玄関のたたきの部分を予定より広げることになり、向こう側にあるトイレ&浴室へ移動するときに素足でたたき部分を歩かなくていいように、リノベ会社のデザイナーさんが提案してくれたのだとか。
「玄関が広いと日々暮らしやすいなって感じます。自転車が置けるのもとても気に入っていますね。自転車はこの家を購入したときに、当時の上司に新築祝いに欲しいといってもらったものです(笑)」(工さん)
この部屋に決めた理由
入った瞬間の明るさが気に入って購入を決意工さんはなんとなく「30歳になるまでにマイホームを」と考えていたものの、実はそれほど住まいに対するこだわりはなかったのだそう。美穂さんを喜ばせたいと、ふと「家を買おう」と口にしたら、あれよあれよと現実になっていったとか。
いっぽうの美穂さんは、以前からリノベーションに興味があり、インスタグラムなどで施工事例をよくチェックしていたのだそう。新築マンションよりも、中古物件をリノベーションすることに魅力を感じ、ごく自然にこの選択肢に行きついたといいます。
リノベーションはnuリノベーションに依頼。
「施工事例に好きな感じのお宅が多くて、他の会社は検討せずにnuさんに決めたんです。物件探しからサポートしてくれることも決め手になりました」(美穂さん)
物件の内覧は10件ほどおこない、おふたりのお眼鏡にかなったのがこちらの築40年の団地の一室でした。
「入居前は壁紙がベリベリにはがれていたり、専用庭の植物が伸び放題で外が見えなかったりと、廃墟みたいだったんです」(美穂さん)
そんな「廃墟」のようだった部屋をどうして購入することにしたのでしょう?
「フルリノベーションしようと思っていたので、古さはそれほど気になりませんでした。部屋に入ったときにとても明るく感じられたのがいいなと思って、専用庭のある南側に間口が広いつくりが気に入りました」(美穂さん)
新居のどこかにガラスの扉が欲しいと思っていた美穂さん。LDKの出入り口に高さが天井まである迫力の引き戸を実現しましたが、物件の内見時の段階で「ここにガラス扉をつけられそう」と思ったのだとか。それもこの物件を選んだ大きな決め手になりました。

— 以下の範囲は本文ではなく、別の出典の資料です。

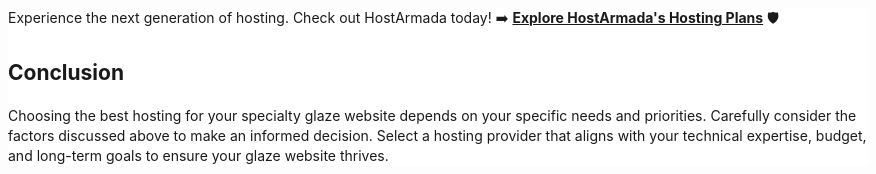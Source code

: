 Experience the next generation of hosting. Check out HostArmada today! ➡️ [**Explore HostArmada's Hosting Plans**](https://snipitx.com/hostarmada-jy) 🛡️

## Conclusion

Choosing the best hosting for your specialty glaze website depends on your specific needs and priorities. Carefully consider the factors discussed above to make an informed decision. Select a hosting provider that aligns with your technical expertise, budget, and long-term goals to ensure your glaze website thrives.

住まいのプランニングは美穂さんが主導権を握ったそう。
「コンクリートむき出しの感じが好きで、内装にモルタルを使ってもらいました。ステンレスのキッチンとか照明とか、理想のイメージをたくさん伝えて形にしてもらったという感じです」(美穂さん)
リビングの床はサイザル麻を採用。
「最初は夫からゴロンと寝転がれる素材が良い!と、畳を熱望されていたのですが、家のイメージとは不釣り合いで即却下しました(笑)。そこで、畳に代わる素材を検討していて、インスタグラムでモルタルとサイザル麻を組み合わせた空間を見て、相性がよさそうに感じたので、サイザル麻にしたいって私からデザイナーさんへ希望を伝えました」(美穂さん)
各部屋の照明にもこだわり、イメージに合うものをデザイナーさんに探してもらいました。寝室には省スペースで設置できる壁付けのブラケット照明を採用。
「子どもの調子が悪いときなどに、様子を見るために横になったまま手元で電源をつけられるのが便利です」(美穂さん)
残念なところ
「タンクあり」にしたトイレモルタルで仕上げたトイレは「カッコいいし、狭さがかえって落ち着く」と、工さんのお気に入りの場所でもありますが、今になって「残念」と思っているところも。
「本当はタンクレストイレにしたかったのですが、希望のメーカーでは予算内に収まるトイレの選択肢が一択しかなく、タンクつきのトイレにしたんです。本来はシルバー色のスイッチプレートを希望していたのですが、メーカーの制限もありごく普通の白いものになりました。トイレの形に凹凸があって掃除が大変だし、今となってはやっぱりタンクレスがよかったかなって」(美穂さん)
お気に入りのアイテム
中身が一目瞭然のフレッシュロック最近になって揃えたフレッシュロックが美穂さんのお気に入り。開け閉めが簡単にできる、軽くて扱いやすい、クリアなプラスチック製の保存容器です。
「今まではパッケージの袋のまま収納していたのですが、開け閉めしにくく、すぐ埋没するのでストレスがありました。夫が〇〇はどこ?とすぐ聞いてくるので、小さなケンカが起こったりして(笑)。これに移し変えるとどこに何があるかひと目で分かって便利です。無印のバスケットにぴったりおさまるのもうれしい」(美穂さん)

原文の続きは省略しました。